"Ah, the beloved sub-sub-genre of video-game-horror-movie."
Fans of the already legendary "Se7en" may be find it interesting to note that screenwriter Andrew Kevin Walker penned two fairly atrocious horror movies before hitting the big time with the Pitt/Freeman/Fincher classic. One was an adaptation of Dean Koontz's "Hideaway", a film I was really looking forward to and also one that just really sucked. Walker also penned the screenplay for John Flynn's silly cyber-shocker "Brainscan".It's a good thing Walker came up with Se7en when he did because, based on the quality of these two early efforts, he could just have easily ended up inking Trancers sequels for a career. (For the record, Walker also delivered a solid script for Tim Burton's Sleepy Hollow and now ranks among Hollywood's finest screenwriters/script doctors.)
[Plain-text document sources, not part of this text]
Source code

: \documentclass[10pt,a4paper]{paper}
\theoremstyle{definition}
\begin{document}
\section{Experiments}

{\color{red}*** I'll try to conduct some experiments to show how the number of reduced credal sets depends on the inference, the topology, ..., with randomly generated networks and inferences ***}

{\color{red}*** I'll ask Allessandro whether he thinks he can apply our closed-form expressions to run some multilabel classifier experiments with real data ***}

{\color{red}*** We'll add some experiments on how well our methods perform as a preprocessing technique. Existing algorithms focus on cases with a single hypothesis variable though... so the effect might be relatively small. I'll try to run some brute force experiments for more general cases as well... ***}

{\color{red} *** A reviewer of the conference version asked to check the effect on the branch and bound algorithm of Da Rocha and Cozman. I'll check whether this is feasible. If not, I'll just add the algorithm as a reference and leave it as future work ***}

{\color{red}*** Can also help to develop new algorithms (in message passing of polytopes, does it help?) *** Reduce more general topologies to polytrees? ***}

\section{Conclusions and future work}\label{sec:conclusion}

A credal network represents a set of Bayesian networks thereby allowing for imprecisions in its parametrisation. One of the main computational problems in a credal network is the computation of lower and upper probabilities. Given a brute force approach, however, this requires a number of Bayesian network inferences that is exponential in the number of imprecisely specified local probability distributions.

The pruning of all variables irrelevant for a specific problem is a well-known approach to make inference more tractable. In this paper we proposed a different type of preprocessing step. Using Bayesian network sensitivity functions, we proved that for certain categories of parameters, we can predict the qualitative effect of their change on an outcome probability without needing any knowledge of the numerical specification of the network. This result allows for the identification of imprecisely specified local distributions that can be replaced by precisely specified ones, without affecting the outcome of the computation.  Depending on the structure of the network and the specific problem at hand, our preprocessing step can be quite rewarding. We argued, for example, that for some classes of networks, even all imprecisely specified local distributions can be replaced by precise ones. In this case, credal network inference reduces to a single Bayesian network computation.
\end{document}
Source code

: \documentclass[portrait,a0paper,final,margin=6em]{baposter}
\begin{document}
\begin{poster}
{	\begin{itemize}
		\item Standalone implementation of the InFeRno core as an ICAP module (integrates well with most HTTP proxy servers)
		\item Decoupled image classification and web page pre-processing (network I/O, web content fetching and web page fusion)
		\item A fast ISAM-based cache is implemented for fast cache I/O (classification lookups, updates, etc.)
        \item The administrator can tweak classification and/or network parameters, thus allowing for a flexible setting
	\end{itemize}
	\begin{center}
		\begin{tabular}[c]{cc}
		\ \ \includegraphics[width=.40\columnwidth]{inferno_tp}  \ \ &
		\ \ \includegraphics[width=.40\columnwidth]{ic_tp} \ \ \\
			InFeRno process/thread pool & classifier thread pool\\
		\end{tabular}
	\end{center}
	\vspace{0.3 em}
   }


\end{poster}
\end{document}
As far back as 1983 (with Joe Sargent's forgotten Nightmares) b-moviemakers have been trying to forge together the worlds of horror movie and video game. Since it's a pretty stupid idea to begin with, the results are nearly always atrocious. (My apologies to anyone who managed to enjoy Albert Pyun's Arcade.) Brainscan is hardly an exception.
Edward Furlong (he of the dinstinctively nasal whine) stars as a teenage horror junkie who comes across a devilish video game. While enthralled by the game's power, our hero (?) stalks into the night to kill people. Obviously he reawakens at his computer desk with no recollection of the murders.
That's pretty much it, unless you consider tiresome plot threads and prototypical police procedural stuff worthy of any special note. The flick makes very little sense, the kill scenes are tedious at best, the acting is uniformly rotten (try not to die laughing whenever Furlong's "best buddy" character bops onscreen), and the personification of evil here - The "Trickster" - seems little more than a thinly-veiled effort at creating another Jason/Freddy/Pinhead icon.
Unfortunately for the filmmakers (and luckily for us, as the annoying dolt never earned sequel one) the Trickster is more garish and annoying than he is anything resembling scary.There's not a damn thing on display here than well-traveled horror fans haven't seen 300 times before. And less obnoxiously.